How wild would that be?
And the sales pitch to encourage Wiseman to reclassify is a simple one, I think. It would go something like this: "You gain very little by spending another year at East High, where the coach you moved there to play for no longer works. You won't be challenged academically. You won't be challenged athletically. You'll likely look up in a year and be no different than you are right now. But if you go ahead and enroll in college, we'll get you on a college workout plan immediately. We'll get you on a college diet immediately. And we'll get you in college practices -- where you'll be surrounded by people who can push you and help you improve. You would then have two years at the high-major level to prepare for the NBA, which suggests you'd be better prepared for the NBA when you enter the league in 2020. And you'll have two years, as opposed to one, of playing on national television every week, which should help you build a bigger brand before you get to the NBA, which could literally be worth millions of dollars in endorsements. Beyond that, we know you're a bright kid and that school is important to you. So understand that this plan would give you two years, as opposed to one, to work toward a degree before you become a professional -- meaning you'd be at least half way toward a bachelor's degree when you enter the NBA Draft and thus in a better position to eventually be a college graduate."
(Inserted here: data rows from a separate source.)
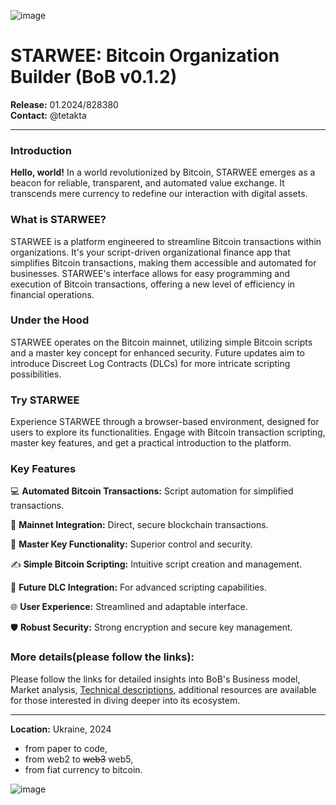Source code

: ![image](https://github.com/tetakta/tetakta/blob/main/img/STARWEE%20%E2%9A%A1%EF%B8%8F.png) 

# STARWEE: Bitcoin Organization Builder (BoB v0.1.2)

**Release:** 01.2024/828380  
**Contact:** @tetakta  

---

### Introduction
**Hello, world!** In a world revolutionized by Bitcoin, STARWEE emerges as a beacon for reliable, transparent, and automated value exchange. It transcends mere currency to redefine our interaction with digital assets.

### What is STARWEE?
STARWEE is a platform engineered to streamline Bitcoin transactions within organizations. It's your script-driven organizational finance app that simplifies Bitcoin transactions, making them accessible and automated for businesses. STARWEE's interface allows for easy programming and execution of Bitcoin transactions, offering a new level of efficiency in financial operations.

### Under the Hood
STARWEE operates on the Bitcoin mainnet, utilizing simple Bitcoin scripts and a master key concept for enhanced security. Future updates aim to introduce Discreet Log Contracts (DLCs) for more intricate scripting possibilities.

### Try STARWEE
Experience STARWEE through a browser-based environment, designed for users to explore its functionalities. Engage with Bitcoin transaction scripting, master key features, and get a practical introduction to the platform.

### Key Features

💻 **Automated Bitcoin Transactions:** Script automation for simplified transactions.

🔗 **Mainnet Integration:** Direct, secure blockchain transactions.

🔑 **Master Key Functionality:** Superior control and security.

✍️ **Simple Bitcoin Scripting:** Intuitive script creation and management.

🚀 **Future DLC Integration:** For advanced scripting capabilities.

🌐 **User Experience:** Streamlined and adaptable interface.

🛡️ **Robust Security:** Strong encryption and secure key management.

### More details(please follow the links):
Please follow the links for detailed insights into BoB's Business model, Market analysis, [Technical descriptions](https://github.com/Bitcoin-Based/bitcoin-organization-builder/blob/main/doc/BOB%20v0.1.2.pdf), additional resources are available for those interested in diving deeper into its ecosystem.

---

**Location:** Ukraine, 2024

- from paper to code,
- from web2 to ~~web3~~ web5,
- from fiat currency to bitcoin.

![image](https://github.com/tetakta/tetakta/blob/90f1a13d77e2f96b5876515c11692ed8c473f947/img/bitcoin%20power.png)
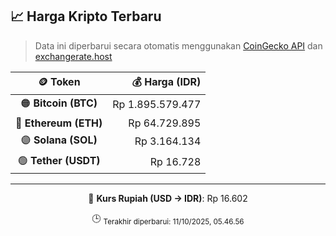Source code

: 

<!-- HARGA_KRIPTO -->
## 📈 Harga Kripto Terbaru

> Data ini diperbarui secara otomatis menggunakan [CoinGecko API](https://www.coingecko.com/) dan [exchangerate.host](https://exchangerate.host/)

<div align="center">

| 🪙 Token | 💰 Harga (IDR) |
|:------:|---------------:|
| 🟠 **Bitcoin (BTC)**   | Rp 1.895.579.477 |
| 🔵 **Ethereum (ETH)**  | Rp 64.729.895 |
| 🟣 **Solana (SOL)**    | Rp 3.164.134 |
| 🟢 **Tether (USDT)**   | Rp 16.728 |

---

💱 **Kurs Rupiah (USD → IDR)**: Rp 16.602

🕒 <sub>Terakhir diperbarui: 11/10/2025, 05.46.56</sub>

</div>
<!-- /HARGA_KRIPTO -->
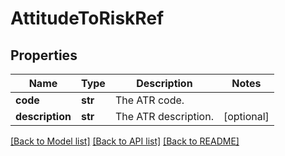 # AttitudeToRiskRef

## Properties
Name | Type | Description | Notes
------------ | ------------- | ------------- | -------------
**code** | **str** | The ATR code. | 
**description** | **str** | The ATR description. | [optional] 

[[Back to Model list]](../README.md#documentation-for-models) [[Back to API list]](../README.md#documentation-for-api-endpoints) [[Back to README]](../README.md)

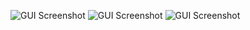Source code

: ![GUI Screenshot](screenshots/screenshot_1.png)
![GUI Screenshot](screenshots/screenshot_2.png)
![GUI Screenshot](screenshots/screenshot_3.png)
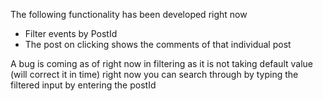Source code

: The following functionality has been developed right now 
- Filter events by PostId 
- The post on clicking shows the comments of that individual post 

A bug is coming as of right now in filtering as it is not taking default value (will correct it in time)
right now you can search through by typing the filtered input by entering the postId 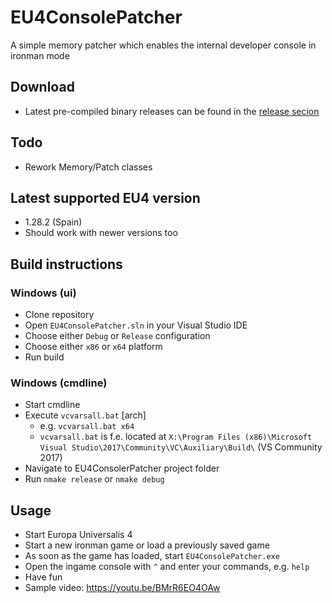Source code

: # EU4ConsolePatcher
A simple memory patcher which enables the internal developer console in ironman mode

## Download
* Latest pre-compiled binary releases can be found in the [release secion](https://github.com/steeno/EU4ConsolePatcher/releases)

## Todo
* Rework Memory/Patch classes

## Latest supported EU4 version
* 1.28.2 (Spain)
* Should work with newer versions too

## Build instructions
### Windows (ui)
* Clone repository
* Open `EU4ConsolePatcher.sln` in your Visual Studio IDE
* Choose either `Debug` or `Release` configuration
* Choose either `x86` or `x64` platform 
* Run build
### Windows (cmdline)
* Start cmdline
* Execute `vcvarsall.bat` [arch]
  * e.g. `vcvarsall.bat x64`
  * `vcvarsall.bat` is f.e. located at `X:\Program Files (x86)\Microsoft Visual Studio\2017\Community\VC\Auxiliary\Build\` (VS Community 2017)
* Navigate to EU4ConsolerPatcher project folder
* Run `nmake release` or `nmake debug`

## Usage
* Start Europa Universalis 4
* Start a new ironman game or load a previously saved game
* As soon as the game has loaded, start `EU4ConsolePatcher.exe`
* Open the ingame console with `^` and enter your commands, e.g. `help`
* Have fun
* Sample video: https://youtu.be/BMrR6EO4OAw
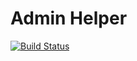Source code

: # Admin Helper

[![Build Status](https://travis-ci.org/Billiam/admin-helper.png)](https://travis-ci.org/Billiam/admin-helper)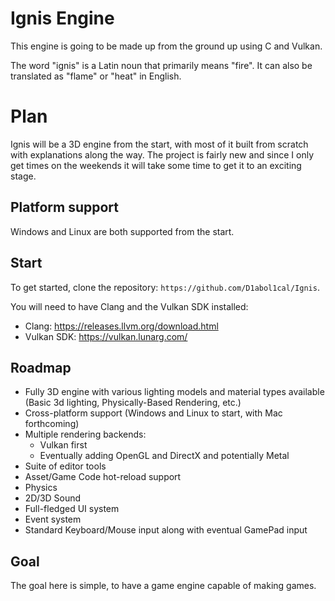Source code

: # Ignis Engine

This engine is going to be made up from the ground up using C and Vulkan.

The word "ignis" is a Latin noun that primarily means "fire". It can also be translated as "flame" or "heat" in English.

# Plan
Ignis will be a 3D engine from the start, with most of it built from scratch with explanations along the way. The project is fairly new and since I only get times on the weekends it will take some time to get it to an exciting stage.

## Platform support
Windows and Linux are both supported from the start.

## Start
To get started, clone the repository: `https://github.com/D1abol1cal/Ignis`.

You will need to have Clang and the Vulkan SDK installed:
 - Clang: https://releases.llvm.org/download.html
 - Vulkan SDK: https://vulkan.lunarg.com/

## Roadmap
 - Fully 3D engine with various lighting models and material types available (Basic 3d lighting, Physically-Based Rendering, etc.)
 - Cross-platform support (Windows and Linux to start, with Mac forthcoming)
 - Multiple rendering backends:
   - Vulkan first
   - Eventually adding OpenGL and DirectX and potentially Metal
 - Suite of editor tools
 - Asset/Game Code hot-reload support
 - Physics
 - 2D/3D Sound
 - Full-fledged UI system
 - Event system
 - Standard Keyboard/Mouse input along with eventual GamePad input

## Goal
The goal here is simple, to have a game engine capable of making games.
If you're Wiseman, you'd have to at least consider that, right?
Again, I think so.
But if not, fine. Because what we've got here, regardless of whether Wiseman enters college in 2018 or 2019, is the most fascinating recruiting battle of the year and perhaps all-time, if only because there's never been anything like it. It's the greatest coach in Memphis history (Calipari) vs. the greatest player in Memphis history (Hardaway) for the nation's No. 1 prospect (Wiseman) who attends high school only 1.2 miles from the Memphis campus and just finished winning a state championship while playing for the new Memphis coach (Hardaway), who has such a strong relationship with the family of the nation's No. 1 prospect (Wiseman) that they moved from Nashville to Memphis last year.
The Wisemans already picked Penny Hardaway once.
Will they do it again?
Or will John Calipari prevail like usual?
As always, we'll see. But it's a fascinating story that'll be fun to watch unfold no matter how it ends. It's high-stakes stuff for the kid nicknamed "The Big Ticket." He swears neither Kentucky nor Memphis is above the other right now. But, eventually, one will have to be.